What is Change Data Feed (CDF) and How Databricks Helps with Its Implementation

Author:

Date:

8 maja, 2025

Change Data Feed (CDF) in Delta Lake provides an efficient way to track row-level changes to a table over time.

In this article, I walk through how Change Data Feed (CDF) works in Delta Lake on Databricks, when to use it, how to query changes for incremental processing and auditing, and provide implementation examples with ready-to-use code.

What is Change Data Feed (CDF)?

Change Data Feed (CDF) is a native mechanism in Delta Lake that captures fine-grained changes—inserts, updates, and deletes—at the row level directly within your data tables. Unlike traditional methods that focus on the current state of the data, CDF preserves the full history of changes, recording what changed, how it changed, and when the change happened.

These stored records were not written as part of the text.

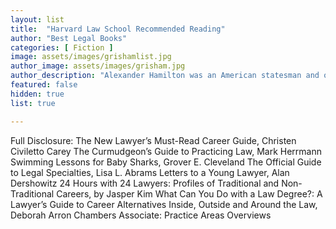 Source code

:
 ```yaml
---
layout: list
title:  "Harvard Law School Recommended Reading"
author: "Best Legal Books"
categories: [ Fiction ]
image: assets/images/grishamlist.jpg
author_image: assets/images/grisham.jpg
author_description: "Alexander Hamilton was an American statesman and one of the Founding Fathers of the United States. He was an influential interpreter and promoter of the U.S. Constitution, as well as the founder of the nation's financial system, the Federalist Party, the United States Coast Guard, and the New York Post newspaper."
featured: false
hidden: true
list: true

---
```


Full Disclosure: The New Lawyer’s Must-Read Career Guide, Christen Civiletto Carey
The Curmudgeon’s Guide to Practicing Law, Mark Herrmann
Swimming Lessons for Baby Sharks, Grover E. Cleveland
The Official Guide to Legal Specialties, Lisa L. Abrams
Letters to a Young Lawyer, Alan Dershowitz
24 Hours with 24 Lawyers: Profiles of Traditional and Non-Traditional Careers, by Jasper Kim
What Can You Do with a Law Degree?: A Lawyer’s Guide to Career Alternatives Inside, Outside and Around the Law, Deborah Arron
Chambers Associate: Practice Areas Overviews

In contrast to traditional methods that scan entire tables or compare timestamps (which becomes extremely inefficient at scale), CDF allows systems to efficiently retrieve just the modified rows. For example, rather than comparing two multi-terabyte versions of a table, you can instantly access the handful of rows that were updated.

CDF empowers modern data architectures by enabling:

Real-time analytics pipelines that respond immediately to data updates
Efficient, incremental ETL workflows that process only new or changed records
Machine learning systems that retrain models based on targeted data changes
Audit and compliance solutions that require complete historical change tracking

How Traditional CDC Approaches Work

Traditional Change Data Capture (CDC) solutions—such as Debezium, Oracle GoldenGate, or AWS DMS—capture change events externally by reading database transaction logs. These events are then streamed into target systems for processing or replication.

While effective, traditional CDC comes with significant drawbacks:

Architectural complexity: Requires external components like message brokers, staging areas, and coordination services
Operational overhead: Adds maintenance, monitoring, and disaster recovery responsibilities
Latency: Moving data across systems introduces delays, often unsuitable for real-time needs
Cost: Enterprise CDC tools are expensive and resource-intensive
Integration headaches: Stitching together different systems can lead to compatibility problems and technical debt

Traditional CDC solutions work outside the storage system and introduce multiple layers of complexity. As enterprises shift to cloud-native architectures, the demand grows for simpler, fully integrated approaches.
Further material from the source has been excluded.